Depois da dimensão que a treta tomou, o Sesc Cariri lançou uma nota sobre o espetáculo, alegando que atuou de forma a assegurar que o espetáculo apenas fosse divulgado ao público interessado, que não divulgou imagens etc. etc. A cada nova postagem, milhares de comentários brotam e as críticas vão desde o financiamento do governo de “tamanha baixaria” (fui pesquisar e não é bem assim, o governo não repassou grana pra peça diretamente, mas isso não vem ao caso) até o próprio sentido da arte contemporânea. É o caso de um vídeo famoso que anda circulando nas redes sociais, que passa de 130 mil compartilhamentos. Entre outras revoltas, a mulher questiona “Desde quando cu é arte?”. Para respondermos esta pergunta, precisamos voltar alguns passos. Ou melhor, alguns anos.
Em 1928, sob o pseudônimo de Lord Auch, George Bataille publica História do Olho. O romance conta a história do narrador, cujo nome não nos é dito, e de sua amiga Simone em meio a seus experimentos sexuais que envolvem, entre outros spoilers que não vou dar, a introdução de um ovo e de um olho de touro no cu. O livro, claro, não foi palatável no início. Bataille testemunhou apenas três edições de sua obra em vida. Duas delas clandestinas. 24 anos depois de concluída, apenas 833 exemplares da obra haviam sido impressos. Atualmente, História do Olho é um clássico. Mais que uma obra sobre o cu, o livro é uma viagem cheia de metáforas à infância de Bataille, filho de um pai cego, e discute a contradição entre o santo e o profano, a moral vigente na época e o limite da sexualidade. Reúne fãs como Yukio Mishima, Michel Foucault, Júlio Cortázar e, principalmente, Roland Barthes, autor de um artigo fodido sobre o livro, que pode ser encontrada na última reimpressão da Cosac Naify.
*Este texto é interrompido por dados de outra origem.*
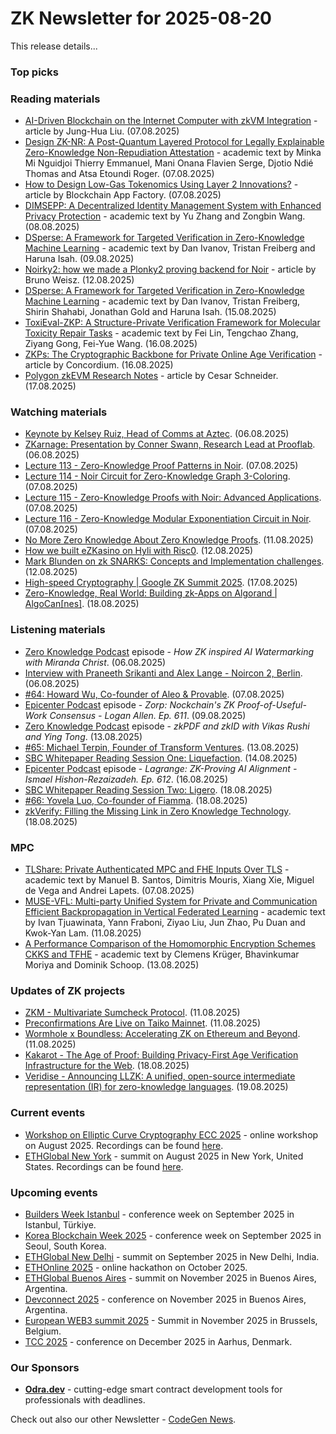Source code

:# ZK Newsletter for 2025-08-20
This release details...

### Top picks

### Reading materials 
* [AI-Driven Blockchain on the Internet Computer with zkVM Integration](https://medium.com/@gwrx2005/ai-driven-blockchain-on-the-internet-computer-with-zkvm-integration-23af3dde7bfc) - article by Jung-Hua Liu. (07.08.2025)
* [Design ZK-NR: A Post-Quantum Layered Protocol for Legally Explainable Zero-Knowledge Non-Repudiation Attestation](https://eprint.iacr.org/2025/1422.pdf) - academic text by Minka Mi Nguidjoi Thierry Emmanuel, Mani Onana Flavien Serge, Djotio Ndié Thomas and Atsa Etoundi Roger. (07.08.2025)
* [How to Design Low-Gas Tokenomics Using Layer 2 Innovations?](https://medium.com/digitalcurrencytraders/how-to-design-low-gas-tokenomics-using-layer-2-innovations-c130585412df) - article by Blockchain App Factory. (07.08.2025)
* [DIMSEPP: A Decentralized Identity Management System with Enhanced Privacy Protection](https://eprint.iacr.org/2025/1441.pdf) - academic text by Yu Zhang and Zongbin Wang. (08.08.2025)
* [DSperse: A Framework for Targeted Verification in Zero-Knowledge Machine Learning](https://arxiv.org/pdf/2508.06972) - academic text by Dan Ivanov, Tristan Freiberg and Haruna Isah. (09.08.2025)
* [Noirky2: how we made a Plonky2 proving backend for Noir](https://medium.com/eryxcoop/noirky2-how-we-made-a-plonky2-proving-backend-for-noir-a2fbce7a490b) - article by Bruno Weisz. (12.08.2025)
* [DSperse: A Framework for Targeted Verification in Zero-Knowledge Machine Learning](https://arxiv.org/pdf/2508.06972) - academic text by Dan Ivanov, Tristan Freiberg, Shirin Shahabi, Jonathan Gold and Haruna Isah. (15.08.2025)
* [ToxiEval-ZKP: A Structure-Private Verification Framework for Molecular Toxicity Repair Tasks](https://arxiv.org/pdf/2508.12035) - academic text by  Fei Lin, Tengchao Zhang, Ziyang Gong, Fei-Yue Wang. (16.08.2025)
* [ZKPs: The Cryptographic Backbone for Private Online Age Verification](https://medium.com/@concordium/zkps-the-cryptographic-backbone-for-private-online-age-verification-e2222c18d250) - article by Concordium. (16.08.2025)
* [Polygon zkEVM Research Notes](https://medium.com/@cesarschneider/polygon-zkevm-research-notes-cc4778fa8b3d) - article by Cesar Schneider. (17.08.2025)

### Watching materials
* [Keynote by Kelsey Ruiz, Head of Comms at Aztec](https://www.youtube.com/watch?v=sxNlS0GZqj4). (06.08.2025)
* [ZKarnage: Presentation by Conner Swann, Research Lead at Prooflab](https://www.youtube.com/watch?v=XzdPVQUzjnQ). (06.08.2025)
* [Lecture 113 - Zero-Knowledge Proof Patterns in Noir](https://www.youtube.com/watch?v=AKC64b4UYHI). (07.08.2025)
* [Lecture 114 - Noir Circuit for Zero-Knowledge Graph 3-Coloring](https://www.youtube.com/watch?v=2GOmkQpRh48). (07.08.2025)
* [Lecture 115 - Zero-Knowledge Proofs with Noir: Advanced Applications](https://www.youtube.com/watch?v=7BQjV02xoiA). (07.08.2025)
* [Lecture 116 - Zero-Knowledge Modular Exponentiation Circuit in Noir](https://www.youtube.com/watch?v=-2tklk8lkfc). (07.08.2025)
* [No More Zero Knowledge About Zero Knowledge Proofs](https://www.youtube.com/watch?v=FaLLp81p3ig). (11.08.2025)
* [How we built eZKasino on Hyli with Risc0](https://www.youtube.com/watch?v=fqu-n1UyCLE). (12.08.2025)
* [Mark Blunden on zk SNARKS: Concepts and Implementation challenges](https://www.youtube.com/watch?v=SAJv683uNZA). (12.08.2025)
* [High-speed Cryptography | Google ZK Summit 2025](https://www.youtube.com/watch?v=1Ce1Z9gPNfk). (17.08.2025)
* [Zero-Knowledge, Real World: Building zk-Apps on Algorand | AlgoCan[nes]](https://www.youtube.com/watch?v=JEO-p0OJq5Y). (18.08.2025)

### Listening materials
* [Zero Knowledge Podcast](https://zeroknowledge.fm/podcast/371/) episode - *How ZK inspired AI Watermarking with Miranda Christ*. (06.08.2025)
* [Interview with Praneeth Srikanti and Alex Lange - Noircon 2, Berlin](https://www.youtube.com/watch?v=zL50ZoyutzI). (06.08.2025)
* [#64: Howard Wu, Co-founder of Aleo & Provable](https://www.youtube.com/watch?v=radj468W3Fk). (07.08.2025)
* [Epicenter Podcast](https://www.youtube.com/watch?v=ZwkIfc7KUT8) episode - *Zorp: Nockchain's ZK Proof-of-Useful-Work Consensus - Logan Allen. Ep. 611*. (09.08.2025)
* [Zero Knowledge Podcast](https://zeroknowledge.fm/podcast/372/) episode - *zkPDF and zkID with Vikas Rushi and Ying Tong*. (13.08.2025)
* [#65: Michael Terpin, Founder of Transform Ventures](https://www.youtube.com/watch?v=vvQM_kAqzfA). (13.08.2025)
* [SBC Whitepaper Reading Session One: Liquefaction](https://www.youtube.com/watch?v=h0P4i5glf1c). (14.08.2025)
* [Epicenter Podcast](https://www.youtube.com/watch?v=NnwdJhhW8ps) episode - *Lagrange: ZK-Proving AI Alignment - Ismael Hishon-Rezaizadeh. Ep. 612*. (16.08.2025)
* [SBC Whitepaper Reading Session Two: Ligero](https://www.youtube.com/watch?v=o0HhnmbmGc4). (18.08.2025)
* [#66: Yovela Luo, Co-founder of Fiamma](https://www.youtube.com/watch?v=sc4nlHmfoqc). (18.08.2025)
* [zkVerify: Filling the Missing Link in Zero Knowledge Technology](https://www.youtube.com/watch?v=kyoWMP916EQ). (18.08.2025)

### MPC
* [TLShare: Private Authenticated MPC and FHE Inputs Over TLS](https://eprint.iacr.org/2025/1434.pdf) - academic text by Manuel B. Santos, Dimitris Mouris, Xiang Xie, Miguel de Vega and Andrei Lapets. (07.08.2025)
* [MUSE-VFL: Multi-party Unified System for Private and Communication Efficient Backpropagation in Vertical Federated Learning](https://eprint.iacr.org/2025/1451.pdf) - academic text by Ivan Tjuawinata, Yann Fraboni, Ziyao Liu, Jun Zhao, Pu Duan and Kwok-Yan Lam. (11.08.2025)
* [A Performance Comparison of the Homomorphic Encryption Schemes CKKS and TFHE](https://eprint.iacr.org/2025/1460.pdf) - academic text by Clemens Krüger, Bhavinkumar Moriya and Dominik Schoop. (13.08.2025)

### Updates of ZK projects
* [ZKM - Multivariate Sumcheck Protocol](https://www.zkm.io/blog/multivariate-sumcheck-protocol). (11.08.2025)
* [Preconfirmations Are Live on Taiko Mainnet](https://taiko.mirror.xyz/rbgD_KM06QkDe1t0Gw1wI_MLvwobTS1PqEIfstZRo48). (11.08.2025)
* [Wormhole x Boundless: Accelerating ZK on Ethereum and Beyond](https://beboundless.xyz/blog/wormhole-and-boundless). (11.08.2025)
* [Kakarot - The Age of Proof: Building Privacy-First Age Verification Infrastructure for the Web](https://blog.kakarot.org/the-age-of-proof-building-privacy-first-age-verification-infrastructure-for-the-web-c49f49541c13). (18.08.2025)
* [Veridise - Announcing LLZK: A unified, open-source intermediate representation (IR) for zero-knowledge languages](https://veridise.com/blog/veridise-announcements/announcing-llzk-a-unified-open-source-intermediate-representation-ir-for-zero-knowledge-languages/). (19.08.2025)

### Current events
* [Workshop on Elliptic Curve Cryptography ECC 2025](https://eccworkshop.org/2025/index.html) - online workshop on August 2025. Recordings can be found [here](https://www.youtube.com/@ECCworkshop).
* [ETHGlobal New York](https://ethglobal.com/events/newyork2025) - summit on August 2025 in New York, United States. Recordings can be found [here](https://www.youtube.com/playlist?list=PLXzKMXK2aHh4Xze0ZeSWCSGsw25clPpvZ).

### Upcoming events
* [Builders Week Istanbul](https://buildersweekistanbul.com/) - conference week on September 2025 in Istanbul, Türkiye.
* [Korea Blockchain Week 2025](https://koreablockchainweek.com/) - conference week on September 2025 in Seoul, South Korea.
* [ETHGlobal New Delhi](https://ethglobal.com/events/newdelhi) - summit on September 2025 in New Delhi, India.
* [ETHOnline 2025](https://ethglobal.com/events/ethonline2025) - online hackathon on October 2025. 
* [ETHGlobal Buenos Aires](https://ethglobal.com/events/buenosaires) - summit on November 2025 in Buenos Aires, Argentina.
* [Devconnect 2025](https://devconnect.org/) - conference on November 2025 in Buenos Aires, Argentina. 
* [European WEB3 summit 2025](https://www.web3eurosummit.eu/) - Summit in November 2025 in Brussels, Belgium.
* [TCC 2025](https://tcc.iacr.org/2025/) - conference on December 2025 in  Aarhus, Denmark.

### Our Sponsors
* **[Odra.dev](https://odra.dev)** - cutting-edge smart contract development tools for professionals with deadlines.

Check out also our other Newsletter - [CodeGen News](https://codegen.substack.com/p/codegen-news-for-2025-06-02).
Segundo o Coletivo Macaquinhos, a performance, que existe desde 2010, é baseada no livro O Povo Brasileiro, de Darcy Ribeiro (que também tem sua obra oprimida no país, apesar de não ter nada a ver com cu), “assumindo a pluralidade do ser brasileiro e trazendo a metáfora do hemisfério sul, representados pelos povos misturados de negro, índios e europeus, no corpo. Questionando a imponência do norte sobre o sul e a ficção criada do entendimento de que o que está em cima é mais importante do que está embaixo, paramos para olhar para o cu, aprender a ir para o cu e aprender com o cu.”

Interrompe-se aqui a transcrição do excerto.